Reproduce the records below exactly, but only between the lines holding "(4) | Jose Prieto (4) |" and "Singers | 30 Years Anniversary Singers |", inclusive.

Entries supplied ▸

---

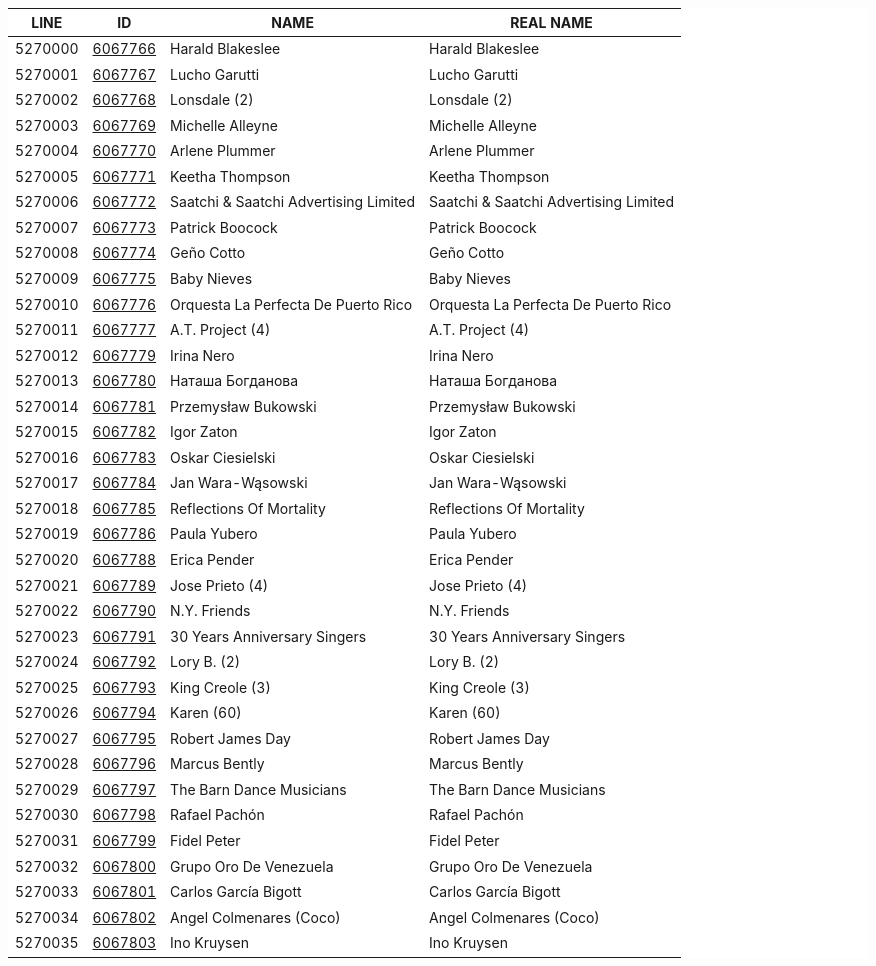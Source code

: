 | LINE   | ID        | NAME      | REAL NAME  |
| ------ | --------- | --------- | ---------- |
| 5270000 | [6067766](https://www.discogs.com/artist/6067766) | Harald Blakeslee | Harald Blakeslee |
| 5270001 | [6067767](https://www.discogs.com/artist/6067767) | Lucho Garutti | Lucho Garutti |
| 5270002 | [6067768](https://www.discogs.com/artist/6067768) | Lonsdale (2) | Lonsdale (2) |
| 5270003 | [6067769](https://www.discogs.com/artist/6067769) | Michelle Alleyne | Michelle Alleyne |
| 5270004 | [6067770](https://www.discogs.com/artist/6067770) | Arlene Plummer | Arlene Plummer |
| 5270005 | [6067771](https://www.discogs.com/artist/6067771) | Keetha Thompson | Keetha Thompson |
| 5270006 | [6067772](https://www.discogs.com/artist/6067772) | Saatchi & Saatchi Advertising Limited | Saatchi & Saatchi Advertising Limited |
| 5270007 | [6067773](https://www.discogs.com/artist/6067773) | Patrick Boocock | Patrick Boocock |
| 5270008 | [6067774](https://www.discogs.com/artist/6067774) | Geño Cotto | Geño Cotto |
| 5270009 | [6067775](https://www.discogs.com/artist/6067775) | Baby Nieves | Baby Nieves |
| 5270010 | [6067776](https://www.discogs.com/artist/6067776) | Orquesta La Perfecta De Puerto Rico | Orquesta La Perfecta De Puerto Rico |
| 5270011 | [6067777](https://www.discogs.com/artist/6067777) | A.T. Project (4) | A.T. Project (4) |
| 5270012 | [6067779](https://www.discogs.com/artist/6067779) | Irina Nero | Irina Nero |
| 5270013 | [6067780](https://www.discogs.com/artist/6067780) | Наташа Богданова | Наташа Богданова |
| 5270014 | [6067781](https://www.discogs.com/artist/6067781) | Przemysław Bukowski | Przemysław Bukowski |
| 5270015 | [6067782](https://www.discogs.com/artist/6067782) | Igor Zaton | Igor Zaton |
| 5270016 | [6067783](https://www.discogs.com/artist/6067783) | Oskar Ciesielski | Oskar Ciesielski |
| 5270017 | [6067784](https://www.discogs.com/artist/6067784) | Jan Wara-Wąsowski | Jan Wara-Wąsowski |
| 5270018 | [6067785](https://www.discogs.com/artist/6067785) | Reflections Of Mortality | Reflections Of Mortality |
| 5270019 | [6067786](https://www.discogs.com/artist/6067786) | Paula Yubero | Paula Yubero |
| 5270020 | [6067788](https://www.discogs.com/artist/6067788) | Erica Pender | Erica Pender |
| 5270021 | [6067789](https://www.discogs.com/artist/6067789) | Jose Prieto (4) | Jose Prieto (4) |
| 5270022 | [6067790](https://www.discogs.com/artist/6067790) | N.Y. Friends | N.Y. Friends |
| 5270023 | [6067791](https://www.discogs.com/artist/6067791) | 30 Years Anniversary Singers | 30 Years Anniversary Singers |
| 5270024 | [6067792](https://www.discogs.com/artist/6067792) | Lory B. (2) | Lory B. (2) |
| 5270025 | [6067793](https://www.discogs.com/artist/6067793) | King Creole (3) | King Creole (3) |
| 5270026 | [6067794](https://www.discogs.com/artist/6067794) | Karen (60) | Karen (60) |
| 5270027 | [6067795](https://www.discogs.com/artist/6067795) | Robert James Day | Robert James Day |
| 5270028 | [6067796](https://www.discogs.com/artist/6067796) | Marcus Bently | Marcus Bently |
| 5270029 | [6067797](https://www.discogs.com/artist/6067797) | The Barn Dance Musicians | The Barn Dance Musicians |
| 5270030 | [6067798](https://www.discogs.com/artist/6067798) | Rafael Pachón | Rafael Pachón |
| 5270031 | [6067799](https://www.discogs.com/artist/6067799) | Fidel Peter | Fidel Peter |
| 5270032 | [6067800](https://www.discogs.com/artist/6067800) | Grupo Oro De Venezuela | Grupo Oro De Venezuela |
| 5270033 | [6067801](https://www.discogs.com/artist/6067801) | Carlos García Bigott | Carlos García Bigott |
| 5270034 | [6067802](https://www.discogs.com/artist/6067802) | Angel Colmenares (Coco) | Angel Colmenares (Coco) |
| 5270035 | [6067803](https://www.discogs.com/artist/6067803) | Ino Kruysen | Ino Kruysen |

---

Finished exercise ▸
| 5270021 | [6067789](https://www.discogs.com/artist/6067789) | Jose Prieto (4) | Jose Prieto (4) |
| 5270022 | [6067790](https://www.discogs.com/artist/6067790) | N.Y. Friends | N.Y. Friends |
| 5270023 | [6067791](https://www.discogs.com/artist/6067791) | 30 Years Anniversary Singers | 30 Years Anniversary Singers |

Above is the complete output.